Your assignment
Which lines below contain "about"? Pull them out.

Source records
☆ ☆ ☆ ☆ ☆
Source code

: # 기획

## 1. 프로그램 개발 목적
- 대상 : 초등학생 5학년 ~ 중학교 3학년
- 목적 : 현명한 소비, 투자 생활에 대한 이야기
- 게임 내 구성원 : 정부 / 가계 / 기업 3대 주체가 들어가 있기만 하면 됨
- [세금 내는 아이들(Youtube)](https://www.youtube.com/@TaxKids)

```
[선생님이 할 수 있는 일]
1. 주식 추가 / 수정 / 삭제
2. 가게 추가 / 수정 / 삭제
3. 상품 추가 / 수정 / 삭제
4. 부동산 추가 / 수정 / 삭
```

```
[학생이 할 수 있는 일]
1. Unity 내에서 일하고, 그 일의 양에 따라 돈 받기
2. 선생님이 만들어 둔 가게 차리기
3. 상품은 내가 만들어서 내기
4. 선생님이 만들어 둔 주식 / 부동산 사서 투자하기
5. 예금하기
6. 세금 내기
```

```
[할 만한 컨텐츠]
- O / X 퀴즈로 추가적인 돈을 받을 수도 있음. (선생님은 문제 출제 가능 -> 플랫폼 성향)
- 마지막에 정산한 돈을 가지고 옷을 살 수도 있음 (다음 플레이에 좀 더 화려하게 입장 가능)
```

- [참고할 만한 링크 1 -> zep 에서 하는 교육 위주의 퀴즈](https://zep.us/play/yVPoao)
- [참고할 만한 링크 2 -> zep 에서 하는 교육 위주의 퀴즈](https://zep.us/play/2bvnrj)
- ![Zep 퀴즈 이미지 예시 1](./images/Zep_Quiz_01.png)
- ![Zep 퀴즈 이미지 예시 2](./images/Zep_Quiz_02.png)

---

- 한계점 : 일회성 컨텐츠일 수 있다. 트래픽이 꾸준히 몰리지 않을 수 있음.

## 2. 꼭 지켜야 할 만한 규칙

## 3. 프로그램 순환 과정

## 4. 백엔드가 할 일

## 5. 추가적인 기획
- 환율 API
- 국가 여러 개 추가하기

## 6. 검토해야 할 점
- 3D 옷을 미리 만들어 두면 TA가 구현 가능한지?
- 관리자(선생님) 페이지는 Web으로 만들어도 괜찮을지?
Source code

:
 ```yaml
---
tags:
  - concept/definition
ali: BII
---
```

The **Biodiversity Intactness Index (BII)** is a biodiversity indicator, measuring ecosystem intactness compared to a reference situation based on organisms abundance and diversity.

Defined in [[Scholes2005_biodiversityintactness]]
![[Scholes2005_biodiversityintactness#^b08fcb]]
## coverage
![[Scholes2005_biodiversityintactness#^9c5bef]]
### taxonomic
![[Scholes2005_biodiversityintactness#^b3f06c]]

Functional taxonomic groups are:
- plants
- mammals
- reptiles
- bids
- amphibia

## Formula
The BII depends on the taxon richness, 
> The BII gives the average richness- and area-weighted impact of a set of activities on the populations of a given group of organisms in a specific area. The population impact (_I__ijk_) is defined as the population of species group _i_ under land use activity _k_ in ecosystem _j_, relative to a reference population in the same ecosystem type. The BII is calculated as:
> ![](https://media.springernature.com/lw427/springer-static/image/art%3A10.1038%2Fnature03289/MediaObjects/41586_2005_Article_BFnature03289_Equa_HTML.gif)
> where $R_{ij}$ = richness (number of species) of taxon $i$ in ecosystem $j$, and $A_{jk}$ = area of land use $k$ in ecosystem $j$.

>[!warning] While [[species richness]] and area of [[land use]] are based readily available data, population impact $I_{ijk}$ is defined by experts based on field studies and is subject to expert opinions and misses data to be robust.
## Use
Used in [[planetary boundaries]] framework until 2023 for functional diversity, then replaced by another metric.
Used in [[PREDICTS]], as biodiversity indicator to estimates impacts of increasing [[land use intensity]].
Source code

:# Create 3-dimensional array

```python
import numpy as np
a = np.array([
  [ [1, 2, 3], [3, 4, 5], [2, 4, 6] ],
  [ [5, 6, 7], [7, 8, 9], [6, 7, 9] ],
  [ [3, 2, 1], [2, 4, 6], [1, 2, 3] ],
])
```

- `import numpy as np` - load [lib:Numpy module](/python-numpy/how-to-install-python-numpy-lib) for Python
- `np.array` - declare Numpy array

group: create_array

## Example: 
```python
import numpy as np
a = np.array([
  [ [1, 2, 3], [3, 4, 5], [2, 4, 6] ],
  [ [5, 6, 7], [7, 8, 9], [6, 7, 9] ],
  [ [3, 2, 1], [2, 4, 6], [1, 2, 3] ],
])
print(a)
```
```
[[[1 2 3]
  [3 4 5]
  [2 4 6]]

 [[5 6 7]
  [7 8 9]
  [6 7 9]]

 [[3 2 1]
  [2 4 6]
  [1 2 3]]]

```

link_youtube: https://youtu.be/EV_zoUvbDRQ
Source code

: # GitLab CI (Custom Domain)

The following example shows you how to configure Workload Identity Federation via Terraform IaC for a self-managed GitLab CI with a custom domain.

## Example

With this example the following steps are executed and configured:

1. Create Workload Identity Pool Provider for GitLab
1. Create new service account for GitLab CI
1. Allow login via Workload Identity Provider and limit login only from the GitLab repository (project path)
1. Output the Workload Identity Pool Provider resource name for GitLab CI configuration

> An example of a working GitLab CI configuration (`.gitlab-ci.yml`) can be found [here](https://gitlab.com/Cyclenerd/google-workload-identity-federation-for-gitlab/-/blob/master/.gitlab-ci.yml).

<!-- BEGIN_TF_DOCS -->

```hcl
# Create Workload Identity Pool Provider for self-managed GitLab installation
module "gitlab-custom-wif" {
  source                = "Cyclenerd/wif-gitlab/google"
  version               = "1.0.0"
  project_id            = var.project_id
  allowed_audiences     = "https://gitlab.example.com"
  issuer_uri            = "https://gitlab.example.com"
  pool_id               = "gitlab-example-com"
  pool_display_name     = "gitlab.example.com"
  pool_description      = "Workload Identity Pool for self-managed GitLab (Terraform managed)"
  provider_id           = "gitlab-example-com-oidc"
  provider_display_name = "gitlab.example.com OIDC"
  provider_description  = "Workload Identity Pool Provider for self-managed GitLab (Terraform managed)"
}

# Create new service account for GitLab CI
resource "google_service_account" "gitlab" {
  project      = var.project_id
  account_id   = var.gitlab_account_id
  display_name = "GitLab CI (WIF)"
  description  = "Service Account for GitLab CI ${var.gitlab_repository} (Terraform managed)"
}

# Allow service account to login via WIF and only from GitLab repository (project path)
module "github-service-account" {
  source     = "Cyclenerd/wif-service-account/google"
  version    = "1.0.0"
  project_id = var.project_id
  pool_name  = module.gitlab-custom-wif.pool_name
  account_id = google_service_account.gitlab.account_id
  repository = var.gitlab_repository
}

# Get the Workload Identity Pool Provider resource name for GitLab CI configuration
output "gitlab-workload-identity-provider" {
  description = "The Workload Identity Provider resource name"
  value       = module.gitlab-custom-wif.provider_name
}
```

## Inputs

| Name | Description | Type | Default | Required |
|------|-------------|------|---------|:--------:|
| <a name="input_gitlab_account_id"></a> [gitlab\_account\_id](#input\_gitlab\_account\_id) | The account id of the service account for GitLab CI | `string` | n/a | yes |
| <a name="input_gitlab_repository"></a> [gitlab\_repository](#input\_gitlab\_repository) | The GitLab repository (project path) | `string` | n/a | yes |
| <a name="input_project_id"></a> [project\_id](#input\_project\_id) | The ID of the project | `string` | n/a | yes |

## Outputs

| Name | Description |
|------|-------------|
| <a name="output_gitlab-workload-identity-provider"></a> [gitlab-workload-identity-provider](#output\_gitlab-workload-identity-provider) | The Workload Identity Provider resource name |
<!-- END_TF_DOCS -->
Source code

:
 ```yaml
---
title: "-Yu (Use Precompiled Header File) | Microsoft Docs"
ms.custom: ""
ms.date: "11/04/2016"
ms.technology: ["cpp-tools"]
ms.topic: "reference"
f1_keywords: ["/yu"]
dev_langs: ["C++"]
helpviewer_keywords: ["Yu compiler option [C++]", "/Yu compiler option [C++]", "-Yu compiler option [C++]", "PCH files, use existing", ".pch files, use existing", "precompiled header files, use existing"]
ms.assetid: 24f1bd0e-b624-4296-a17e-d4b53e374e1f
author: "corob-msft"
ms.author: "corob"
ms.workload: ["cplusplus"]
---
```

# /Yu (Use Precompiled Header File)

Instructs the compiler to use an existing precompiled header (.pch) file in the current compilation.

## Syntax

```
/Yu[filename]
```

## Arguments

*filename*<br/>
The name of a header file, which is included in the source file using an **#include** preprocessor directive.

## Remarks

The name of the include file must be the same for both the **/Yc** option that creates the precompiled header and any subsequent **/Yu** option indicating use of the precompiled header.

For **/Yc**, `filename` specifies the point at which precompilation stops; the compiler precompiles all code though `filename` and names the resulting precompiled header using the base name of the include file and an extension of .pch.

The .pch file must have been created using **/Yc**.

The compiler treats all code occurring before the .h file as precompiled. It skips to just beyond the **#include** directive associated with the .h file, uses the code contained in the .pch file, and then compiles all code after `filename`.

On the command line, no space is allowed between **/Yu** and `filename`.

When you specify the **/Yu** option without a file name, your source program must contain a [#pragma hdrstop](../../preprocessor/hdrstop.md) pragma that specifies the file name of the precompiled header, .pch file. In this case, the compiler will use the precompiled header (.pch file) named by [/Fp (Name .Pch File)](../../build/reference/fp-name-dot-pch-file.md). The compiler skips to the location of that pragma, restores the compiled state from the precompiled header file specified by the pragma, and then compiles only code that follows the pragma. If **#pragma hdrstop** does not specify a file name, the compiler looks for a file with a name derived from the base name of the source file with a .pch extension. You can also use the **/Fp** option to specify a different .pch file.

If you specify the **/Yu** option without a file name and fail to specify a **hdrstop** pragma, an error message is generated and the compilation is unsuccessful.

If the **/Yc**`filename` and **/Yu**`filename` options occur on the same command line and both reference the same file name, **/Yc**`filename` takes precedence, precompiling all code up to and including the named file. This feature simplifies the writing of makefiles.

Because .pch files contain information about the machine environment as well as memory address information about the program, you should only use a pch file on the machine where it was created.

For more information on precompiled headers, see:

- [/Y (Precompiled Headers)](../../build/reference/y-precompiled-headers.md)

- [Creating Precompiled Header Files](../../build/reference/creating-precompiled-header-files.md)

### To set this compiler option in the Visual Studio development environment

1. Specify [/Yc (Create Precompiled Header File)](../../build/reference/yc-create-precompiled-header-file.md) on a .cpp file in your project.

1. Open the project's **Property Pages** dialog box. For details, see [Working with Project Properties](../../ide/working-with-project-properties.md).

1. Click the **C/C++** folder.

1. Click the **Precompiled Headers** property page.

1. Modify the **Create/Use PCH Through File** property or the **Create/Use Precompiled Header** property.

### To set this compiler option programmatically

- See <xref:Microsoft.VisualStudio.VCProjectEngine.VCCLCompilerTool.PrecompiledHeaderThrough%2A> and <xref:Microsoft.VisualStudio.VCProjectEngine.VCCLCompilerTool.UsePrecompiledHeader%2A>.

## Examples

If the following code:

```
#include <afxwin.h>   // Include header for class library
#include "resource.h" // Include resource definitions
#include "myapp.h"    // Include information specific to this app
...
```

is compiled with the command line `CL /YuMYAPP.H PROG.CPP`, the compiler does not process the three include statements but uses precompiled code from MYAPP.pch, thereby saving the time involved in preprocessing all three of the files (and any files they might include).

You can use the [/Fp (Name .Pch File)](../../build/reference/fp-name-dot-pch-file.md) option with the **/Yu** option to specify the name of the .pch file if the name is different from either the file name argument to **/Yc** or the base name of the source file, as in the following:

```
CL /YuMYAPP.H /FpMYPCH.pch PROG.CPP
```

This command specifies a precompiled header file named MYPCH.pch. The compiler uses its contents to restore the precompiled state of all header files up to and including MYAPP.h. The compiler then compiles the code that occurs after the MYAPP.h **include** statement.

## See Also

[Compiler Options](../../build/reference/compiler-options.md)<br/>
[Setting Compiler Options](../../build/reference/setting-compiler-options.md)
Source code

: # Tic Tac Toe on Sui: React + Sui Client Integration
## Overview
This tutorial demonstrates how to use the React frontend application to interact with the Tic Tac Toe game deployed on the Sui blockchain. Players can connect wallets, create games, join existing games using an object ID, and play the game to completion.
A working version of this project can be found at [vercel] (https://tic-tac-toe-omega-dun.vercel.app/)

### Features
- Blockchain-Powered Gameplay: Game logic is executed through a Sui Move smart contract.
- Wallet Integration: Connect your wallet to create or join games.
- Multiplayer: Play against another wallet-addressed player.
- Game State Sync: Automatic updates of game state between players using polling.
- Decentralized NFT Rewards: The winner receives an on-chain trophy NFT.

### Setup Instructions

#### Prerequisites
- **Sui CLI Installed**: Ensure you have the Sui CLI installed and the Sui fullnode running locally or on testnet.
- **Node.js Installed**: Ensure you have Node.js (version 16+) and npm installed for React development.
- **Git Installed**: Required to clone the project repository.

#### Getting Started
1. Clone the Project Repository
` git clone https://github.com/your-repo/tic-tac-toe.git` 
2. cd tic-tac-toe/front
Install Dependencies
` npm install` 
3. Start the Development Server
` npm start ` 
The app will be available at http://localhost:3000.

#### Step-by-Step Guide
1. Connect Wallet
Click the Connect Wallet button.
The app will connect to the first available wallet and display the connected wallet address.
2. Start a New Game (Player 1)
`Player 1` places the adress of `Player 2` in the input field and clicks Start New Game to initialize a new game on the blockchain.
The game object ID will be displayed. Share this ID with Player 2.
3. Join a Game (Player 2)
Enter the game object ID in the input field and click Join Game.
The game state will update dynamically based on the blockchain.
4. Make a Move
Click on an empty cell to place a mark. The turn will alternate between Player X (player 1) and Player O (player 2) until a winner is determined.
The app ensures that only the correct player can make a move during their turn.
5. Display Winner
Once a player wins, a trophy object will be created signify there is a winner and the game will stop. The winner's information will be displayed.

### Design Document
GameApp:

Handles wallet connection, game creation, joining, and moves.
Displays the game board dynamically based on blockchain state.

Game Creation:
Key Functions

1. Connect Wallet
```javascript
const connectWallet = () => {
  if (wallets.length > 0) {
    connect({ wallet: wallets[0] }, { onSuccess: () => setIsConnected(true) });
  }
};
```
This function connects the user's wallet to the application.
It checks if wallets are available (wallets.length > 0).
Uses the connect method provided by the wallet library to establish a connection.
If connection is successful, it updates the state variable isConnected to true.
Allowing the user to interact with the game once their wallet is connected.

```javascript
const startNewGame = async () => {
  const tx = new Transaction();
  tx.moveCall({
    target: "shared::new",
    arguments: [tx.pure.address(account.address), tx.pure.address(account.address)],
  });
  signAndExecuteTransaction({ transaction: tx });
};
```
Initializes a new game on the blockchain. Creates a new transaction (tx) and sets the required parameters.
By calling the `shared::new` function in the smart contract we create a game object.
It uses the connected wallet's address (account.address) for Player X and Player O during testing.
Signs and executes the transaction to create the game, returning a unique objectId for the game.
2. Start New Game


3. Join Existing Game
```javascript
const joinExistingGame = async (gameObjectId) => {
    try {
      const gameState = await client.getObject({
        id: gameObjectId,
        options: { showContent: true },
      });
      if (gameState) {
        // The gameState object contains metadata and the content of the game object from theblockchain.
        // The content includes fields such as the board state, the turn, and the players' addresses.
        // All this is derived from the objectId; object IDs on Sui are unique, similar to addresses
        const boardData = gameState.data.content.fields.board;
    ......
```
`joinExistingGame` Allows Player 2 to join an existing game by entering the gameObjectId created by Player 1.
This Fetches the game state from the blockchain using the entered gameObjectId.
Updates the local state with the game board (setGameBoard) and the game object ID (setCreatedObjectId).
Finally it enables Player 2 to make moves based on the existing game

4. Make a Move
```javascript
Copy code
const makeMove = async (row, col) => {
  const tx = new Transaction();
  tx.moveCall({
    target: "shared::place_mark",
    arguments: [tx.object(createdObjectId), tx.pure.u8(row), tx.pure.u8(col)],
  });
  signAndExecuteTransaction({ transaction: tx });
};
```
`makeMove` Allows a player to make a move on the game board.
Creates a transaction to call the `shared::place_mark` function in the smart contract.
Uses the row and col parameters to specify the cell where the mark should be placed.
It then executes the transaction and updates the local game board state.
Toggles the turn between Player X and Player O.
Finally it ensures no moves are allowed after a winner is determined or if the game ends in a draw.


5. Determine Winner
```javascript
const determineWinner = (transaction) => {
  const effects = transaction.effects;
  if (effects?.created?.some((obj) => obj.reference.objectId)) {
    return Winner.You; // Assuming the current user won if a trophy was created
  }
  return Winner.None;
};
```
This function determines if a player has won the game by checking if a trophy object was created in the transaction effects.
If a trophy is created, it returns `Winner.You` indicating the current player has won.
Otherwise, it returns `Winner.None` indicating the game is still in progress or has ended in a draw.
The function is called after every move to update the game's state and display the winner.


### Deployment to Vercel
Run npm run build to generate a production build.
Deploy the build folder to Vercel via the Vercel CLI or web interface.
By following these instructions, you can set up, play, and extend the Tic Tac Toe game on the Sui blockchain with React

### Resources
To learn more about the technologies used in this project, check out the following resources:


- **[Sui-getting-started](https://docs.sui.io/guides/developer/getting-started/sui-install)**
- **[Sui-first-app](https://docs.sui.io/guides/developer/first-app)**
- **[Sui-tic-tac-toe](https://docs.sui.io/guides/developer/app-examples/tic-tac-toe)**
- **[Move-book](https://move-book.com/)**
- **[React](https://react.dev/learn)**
☆ ☆ ☆ ☆ ☆
Output
Because .pch files contain information about the machine environment as well as memory address information about the program, you should only use a pch file on the machine where it was created.
To learn more about the technologies used in this project, check out the following resources:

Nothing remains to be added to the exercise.